[Source texts of formatted documents]
-=-=-
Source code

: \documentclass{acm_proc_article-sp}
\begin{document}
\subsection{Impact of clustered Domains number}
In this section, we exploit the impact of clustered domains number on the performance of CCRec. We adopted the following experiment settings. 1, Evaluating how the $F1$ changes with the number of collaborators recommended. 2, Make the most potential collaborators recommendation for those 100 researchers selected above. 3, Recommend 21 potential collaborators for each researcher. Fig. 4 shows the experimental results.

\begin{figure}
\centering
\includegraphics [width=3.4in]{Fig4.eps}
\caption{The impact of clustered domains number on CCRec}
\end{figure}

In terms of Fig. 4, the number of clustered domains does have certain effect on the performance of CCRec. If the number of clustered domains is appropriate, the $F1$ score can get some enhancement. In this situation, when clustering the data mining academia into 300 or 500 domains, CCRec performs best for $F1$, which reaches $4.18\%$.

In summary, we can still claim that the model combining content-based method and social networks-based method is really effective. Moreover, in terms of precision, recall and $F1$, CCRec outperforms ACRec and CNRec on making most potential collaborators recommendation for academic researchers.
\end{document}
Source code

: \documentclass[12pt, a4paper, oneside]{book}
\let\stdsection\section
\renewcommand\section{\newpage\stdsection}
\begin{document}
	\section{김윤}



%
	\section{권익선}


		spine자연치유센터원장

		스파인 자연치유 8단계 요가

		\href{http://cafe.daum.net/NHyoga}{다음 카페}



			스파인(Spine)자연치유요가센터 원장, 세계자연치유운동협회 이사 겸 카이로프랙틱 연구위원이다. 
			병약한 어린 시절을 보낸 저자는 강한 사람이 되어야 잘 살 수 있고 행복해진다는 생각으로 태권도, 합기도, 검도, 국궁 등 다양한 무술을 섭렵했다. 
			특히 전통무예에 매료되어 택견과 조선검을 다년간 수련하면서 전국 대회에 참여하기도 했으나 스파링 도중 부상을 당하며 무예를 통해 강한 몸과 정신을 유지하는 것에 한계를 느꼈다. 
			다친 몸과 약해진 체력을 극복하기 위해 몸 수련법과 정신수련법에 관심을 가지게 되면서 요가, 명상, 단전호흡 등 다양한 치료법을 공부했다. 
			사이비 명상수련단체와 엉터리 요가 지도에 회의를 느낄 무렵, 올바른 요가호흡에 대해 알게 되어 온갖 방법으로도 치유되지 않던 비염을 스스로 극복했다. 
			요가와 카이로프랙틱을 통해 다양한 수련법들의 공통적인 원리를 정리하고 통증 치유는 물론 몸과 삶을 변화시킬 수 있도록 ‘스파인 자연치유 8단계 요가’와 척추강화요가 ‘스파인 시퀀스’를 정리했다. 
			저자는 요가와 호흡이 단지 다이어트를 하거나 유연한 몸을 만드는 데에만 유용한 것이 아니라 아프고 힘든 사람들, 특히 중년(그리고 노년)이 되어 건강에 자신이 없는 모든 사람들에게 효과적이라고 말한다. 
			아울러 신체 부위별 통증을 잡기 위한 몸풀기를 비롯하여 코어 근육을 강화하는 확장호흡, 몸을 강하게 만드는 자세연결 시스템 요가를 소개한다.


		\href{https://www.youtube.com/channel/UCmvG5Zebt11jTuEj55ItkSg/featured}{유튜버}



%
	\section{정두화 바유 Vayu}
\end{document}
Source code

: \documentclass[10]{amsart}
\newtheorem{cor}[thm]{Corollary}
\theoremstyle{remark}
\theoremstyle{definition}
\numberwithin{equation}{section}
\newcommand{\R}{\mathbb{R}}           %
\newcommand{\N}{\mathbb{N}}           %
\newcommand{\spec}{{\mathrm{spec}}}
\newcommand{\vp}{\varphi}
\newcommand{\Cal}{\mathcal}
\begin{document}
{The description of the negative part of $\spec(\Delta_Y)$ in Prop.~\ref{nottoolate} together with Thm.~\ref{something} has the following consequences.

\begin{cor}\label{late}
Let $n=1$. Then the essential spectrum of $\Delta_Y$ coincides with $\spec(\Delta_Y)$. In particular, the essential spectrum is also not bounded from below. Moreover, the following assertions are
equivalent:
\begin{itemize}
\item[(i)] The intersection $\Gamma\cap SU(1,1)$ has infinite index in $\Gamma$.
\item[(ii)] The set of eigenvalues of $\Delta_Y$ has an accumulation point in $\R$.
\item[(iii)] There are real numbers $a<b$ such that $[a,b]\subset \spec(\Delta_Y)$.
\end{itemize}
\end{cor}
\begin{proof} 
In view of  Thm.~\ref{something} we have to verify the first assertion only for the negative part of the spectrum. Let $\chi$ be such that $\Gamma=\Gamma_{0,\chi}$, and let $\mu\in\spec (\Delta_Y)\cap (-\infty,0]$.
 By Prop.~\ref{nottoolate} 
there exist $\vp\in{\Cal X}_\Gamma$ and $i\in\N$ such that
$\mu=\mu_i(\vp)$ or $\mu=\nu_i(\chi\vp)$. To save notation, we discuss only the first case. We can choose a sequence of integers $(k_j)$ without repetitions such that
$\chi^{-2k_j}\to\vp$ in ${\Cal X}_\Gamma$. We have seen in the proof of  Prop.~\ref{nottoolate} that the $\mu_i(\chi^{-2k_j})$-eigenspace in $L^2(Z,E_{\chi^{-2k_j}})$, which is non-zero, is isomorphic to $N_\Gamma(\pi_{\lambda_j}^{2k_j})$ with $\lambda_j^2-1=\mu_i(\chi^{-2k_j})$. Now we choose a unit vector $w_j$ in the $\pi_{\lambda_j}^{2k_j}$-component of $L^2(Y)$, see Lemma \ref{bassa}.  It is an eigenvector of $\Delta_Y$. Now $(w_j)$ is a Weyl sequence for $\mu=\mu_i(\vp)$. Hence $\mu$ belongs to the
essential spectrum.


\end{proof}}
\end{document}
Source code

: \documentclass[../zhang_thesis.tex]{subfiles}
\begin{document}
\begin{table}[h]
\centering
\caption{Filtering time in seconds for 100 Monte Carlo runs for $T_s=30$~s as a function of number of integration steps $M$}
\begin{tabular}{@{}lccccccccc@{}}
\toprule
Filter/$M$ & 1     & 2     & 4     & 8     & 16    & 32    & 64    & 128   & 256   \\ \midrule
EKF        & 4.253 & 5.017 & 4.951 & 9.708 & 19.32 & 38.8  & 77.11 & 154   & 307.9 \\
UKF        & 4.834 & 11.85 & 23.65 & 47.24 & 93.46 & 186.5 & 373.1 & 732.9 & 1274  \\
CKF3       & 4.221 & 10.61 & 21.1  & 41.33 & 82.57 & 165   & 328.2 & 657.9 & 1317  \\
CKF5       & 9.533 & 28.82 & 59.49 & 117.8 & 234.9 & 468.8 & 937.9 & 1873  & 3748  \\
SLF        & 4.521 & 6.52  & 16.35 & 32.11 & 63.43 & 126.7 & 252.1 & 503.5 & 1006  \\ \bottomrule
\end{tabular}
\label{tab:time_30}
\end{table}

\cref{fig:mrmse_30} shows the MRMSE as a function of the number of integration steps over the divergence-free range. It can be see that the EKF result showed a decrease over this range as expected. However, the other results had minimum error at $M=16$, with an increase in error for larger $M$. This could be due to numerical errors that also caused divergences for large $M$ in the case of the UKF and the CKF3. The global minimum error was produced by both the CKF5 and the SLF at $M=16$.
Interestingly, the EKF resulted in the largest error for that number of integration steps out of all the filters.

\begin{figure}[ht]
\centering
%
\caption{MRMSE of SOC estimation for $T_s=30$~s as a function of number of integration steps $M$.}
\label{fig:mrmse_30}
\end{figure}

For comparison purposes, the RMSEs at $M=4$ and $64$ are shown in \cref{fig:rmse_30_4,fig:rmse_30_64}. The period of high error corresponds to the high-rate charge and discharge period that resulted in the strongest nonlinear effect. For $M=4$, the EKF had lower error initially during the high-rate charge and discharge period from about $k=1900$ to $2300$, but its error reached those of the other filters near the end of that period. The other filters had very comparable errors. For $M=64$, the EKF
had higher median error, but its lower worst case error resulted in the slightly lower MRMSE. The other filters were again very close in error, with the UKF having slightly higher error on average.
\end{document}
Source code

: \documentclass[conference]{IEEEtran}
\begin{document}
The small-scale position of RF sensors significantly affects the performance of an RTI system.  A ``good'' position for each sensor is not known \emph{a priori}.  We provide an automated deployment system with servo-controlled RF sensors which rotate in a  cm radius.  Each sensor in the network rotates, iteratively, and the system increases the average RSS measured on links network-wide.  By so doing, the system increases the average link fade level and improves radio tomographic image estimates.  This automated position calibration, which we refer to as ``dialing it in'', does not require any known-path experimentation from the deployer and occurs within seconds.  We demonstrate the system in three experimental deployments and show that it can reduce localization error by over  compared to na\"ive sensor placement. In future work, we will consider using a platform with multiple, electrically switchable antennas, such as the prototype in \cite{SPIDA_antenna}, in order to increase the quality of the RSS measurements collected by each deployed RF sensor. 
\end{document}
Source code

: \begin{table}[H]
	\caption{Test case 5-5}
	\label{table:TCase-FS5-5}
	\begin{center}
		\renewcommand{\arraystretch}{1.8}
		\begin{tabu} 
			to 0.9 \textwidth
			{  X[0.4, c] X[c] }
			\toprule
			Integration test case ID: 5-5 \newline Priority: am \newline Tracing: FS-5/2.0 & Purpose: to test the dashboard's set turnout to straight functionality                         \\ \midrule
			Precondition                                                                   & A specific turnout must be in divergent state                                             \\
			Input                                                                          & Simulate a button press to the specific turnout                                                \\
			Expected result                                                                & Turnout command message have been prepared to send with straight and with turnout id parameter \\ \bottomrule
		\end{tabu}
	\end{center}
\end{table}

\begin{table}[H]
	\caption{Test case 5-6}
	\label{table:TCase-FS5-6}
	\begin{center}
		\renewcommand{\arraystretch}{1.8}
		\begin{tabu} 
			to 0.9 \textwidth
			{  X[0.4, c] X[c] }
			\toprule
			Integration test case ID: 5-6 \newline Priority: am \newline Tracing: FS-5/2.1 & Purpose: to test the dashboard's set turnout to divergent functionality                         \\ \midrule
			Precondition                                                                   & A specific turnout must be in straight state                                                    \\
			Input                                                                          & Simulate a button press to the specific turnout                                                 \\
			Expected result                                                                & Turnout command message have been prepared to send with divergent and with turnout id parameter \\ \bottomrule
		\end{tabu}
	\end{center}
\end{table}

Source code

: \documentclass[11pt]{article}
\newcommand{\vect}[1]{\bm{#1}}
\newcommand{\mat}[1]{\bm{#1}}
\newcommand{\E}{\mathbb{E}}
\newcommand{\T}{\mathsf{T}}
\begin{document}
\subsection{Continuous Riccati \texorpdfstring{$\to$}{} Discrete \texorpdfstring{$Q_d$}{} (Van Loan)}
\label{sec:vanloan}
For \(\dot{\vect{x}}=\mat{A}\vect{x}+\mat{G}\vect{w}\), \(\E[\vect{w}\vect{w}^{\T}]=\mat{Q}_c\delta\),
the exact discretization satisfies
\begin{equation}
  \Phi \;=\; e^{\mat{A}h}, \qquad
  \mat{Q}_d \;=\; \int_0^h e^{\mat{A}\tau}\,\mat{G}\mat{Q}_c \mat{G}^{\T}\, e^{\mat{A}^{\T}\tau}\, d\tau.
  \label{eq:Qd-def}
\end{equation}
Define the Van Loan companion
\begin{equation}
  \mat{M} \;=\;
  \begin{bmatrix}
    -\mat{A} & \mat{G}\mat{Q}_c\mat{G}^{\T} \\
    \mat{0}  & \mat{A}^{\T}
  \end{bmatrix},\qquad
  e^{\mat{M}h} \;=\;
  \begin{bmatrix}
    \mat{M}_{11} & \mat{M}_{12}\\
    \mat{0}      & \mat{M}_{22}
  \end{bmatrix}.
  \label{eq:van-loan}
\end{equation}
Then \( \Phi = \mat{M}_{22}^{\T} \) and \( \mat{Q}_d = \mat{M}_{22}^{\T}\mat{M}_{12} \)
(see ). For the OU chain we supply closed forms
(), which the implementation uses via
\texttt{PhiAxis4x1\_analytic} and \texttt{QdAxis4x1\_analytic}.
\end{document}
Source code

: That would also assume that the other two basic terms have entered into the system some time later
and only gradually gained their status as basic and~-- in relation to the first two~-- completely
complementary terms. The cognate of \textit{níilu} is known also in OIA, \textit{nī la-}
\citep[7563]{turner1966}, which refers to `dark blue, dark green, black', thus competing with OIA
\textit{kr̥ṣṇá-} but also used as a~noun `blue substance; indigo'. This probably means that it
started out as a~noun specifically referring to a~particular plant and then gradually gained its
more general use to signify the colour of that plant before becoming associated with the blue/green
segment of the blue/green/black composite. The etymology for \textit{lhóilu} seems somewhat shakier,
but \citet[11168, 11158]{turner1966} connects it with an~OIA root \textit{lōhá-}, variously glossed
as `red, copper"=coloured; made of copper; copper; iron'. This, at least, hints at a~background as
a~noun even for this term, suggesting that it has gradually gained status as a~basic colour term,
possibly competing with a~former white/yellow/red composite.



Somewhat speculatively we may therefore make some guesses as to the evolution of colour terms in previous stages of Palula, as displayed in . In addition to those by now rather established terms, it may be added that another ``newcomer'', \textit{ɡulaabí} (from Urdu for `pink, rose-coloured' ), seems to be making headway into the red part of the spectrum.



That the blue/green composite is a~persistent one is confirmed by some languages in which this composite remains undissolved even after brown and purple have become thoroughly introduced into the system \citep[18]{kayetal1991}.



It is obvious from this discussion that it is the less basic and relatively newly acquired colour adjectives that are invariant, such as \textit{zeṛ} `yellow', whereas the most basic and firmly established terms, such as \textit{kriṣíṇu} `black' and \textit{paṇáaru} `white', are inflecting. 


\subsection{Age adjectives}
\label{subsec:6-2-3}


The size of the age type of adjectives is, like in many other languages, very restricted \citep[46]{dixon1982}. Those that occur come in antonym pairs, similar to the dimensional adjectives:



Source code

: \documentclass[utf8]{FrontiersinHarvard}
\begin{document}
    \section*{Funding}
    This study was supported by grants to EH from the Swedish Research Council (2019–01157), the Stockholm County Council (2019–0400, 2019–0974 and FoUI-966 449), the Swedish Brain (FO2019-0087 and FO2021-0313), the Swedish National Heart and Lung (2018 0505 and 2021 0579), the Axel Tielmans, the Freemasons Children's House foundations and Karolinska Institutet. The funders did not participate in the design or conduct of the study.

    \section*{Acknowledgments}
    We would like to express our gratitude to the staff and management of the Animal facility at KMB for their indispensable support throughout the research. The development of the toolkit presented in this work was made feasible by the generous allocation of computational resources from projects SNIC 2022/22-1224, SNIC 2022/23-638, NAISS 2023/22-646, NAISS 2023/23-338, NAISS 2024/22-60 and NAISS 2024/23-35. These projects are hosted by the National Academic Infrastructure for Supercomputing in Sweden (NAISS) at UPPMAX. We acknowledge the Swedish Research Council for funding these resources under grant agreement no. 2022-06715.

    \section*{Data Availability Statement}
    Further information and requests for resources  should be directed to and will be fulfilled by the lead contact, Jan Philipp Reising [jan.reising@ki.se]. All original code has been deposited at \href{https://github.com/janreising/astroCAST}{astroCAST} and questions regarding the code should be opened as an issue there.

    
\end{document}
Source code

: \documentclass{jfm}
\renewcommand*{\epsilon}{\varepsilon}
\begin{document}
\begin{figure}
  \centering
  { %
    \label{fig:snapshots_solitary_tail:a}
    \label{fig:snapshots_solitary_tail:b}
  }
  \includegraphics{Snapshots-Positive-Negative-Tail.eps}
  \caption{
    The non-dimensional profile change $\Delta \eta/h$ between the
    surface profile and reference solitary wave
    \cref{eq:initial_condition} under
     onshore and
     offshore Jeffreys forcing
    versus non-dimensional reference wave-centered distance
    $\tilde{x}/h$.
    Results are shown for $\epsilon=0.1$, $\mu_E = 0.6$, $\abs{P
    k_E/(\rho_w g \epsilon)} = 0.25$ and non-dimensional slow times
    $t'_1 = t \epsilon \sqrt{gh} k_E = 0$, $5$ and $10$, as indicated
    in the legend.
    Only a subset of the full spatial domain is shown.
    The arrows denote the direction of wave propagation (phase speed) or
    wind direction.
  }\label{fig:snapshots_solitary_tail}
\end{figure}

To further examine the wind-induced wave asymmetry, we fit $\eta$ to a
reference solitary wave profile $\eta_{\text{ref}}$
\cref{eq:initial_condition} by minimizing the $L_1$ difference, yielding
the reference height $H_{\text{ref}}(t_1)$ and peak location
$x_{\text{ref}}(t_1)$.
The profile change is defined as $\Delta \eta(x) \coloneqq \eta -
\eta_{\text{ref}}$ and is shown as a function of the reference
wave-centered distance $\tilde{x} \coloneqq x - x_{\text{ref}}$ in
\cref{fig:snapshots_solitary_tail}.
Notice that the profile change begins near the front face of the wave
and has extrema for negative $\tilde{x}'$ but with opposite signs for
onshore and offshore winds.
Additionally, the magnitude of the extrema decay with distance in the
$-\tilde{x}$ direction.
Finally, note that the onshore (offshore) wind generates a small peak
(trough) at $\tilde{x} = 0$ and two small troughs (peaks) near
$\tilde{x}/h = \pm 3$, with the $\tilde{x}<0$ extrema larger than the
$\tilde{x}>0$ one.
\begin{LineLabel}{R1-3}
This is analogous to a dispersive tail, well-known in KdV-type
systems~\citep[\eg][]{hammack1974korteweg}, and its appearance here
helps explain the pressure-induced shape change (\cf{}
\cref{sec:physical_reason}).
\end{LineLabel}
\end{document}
-=-=-
The task: Take every line from the records above that has the word "coloneqq" and copy it.

Result of this exercise:
The profile change is defined as $\Delta \eta(x) \coloneqq \eta -
wave-centered distance $\tilde{x} \coloneqq x - x_{\text{ref}}$ in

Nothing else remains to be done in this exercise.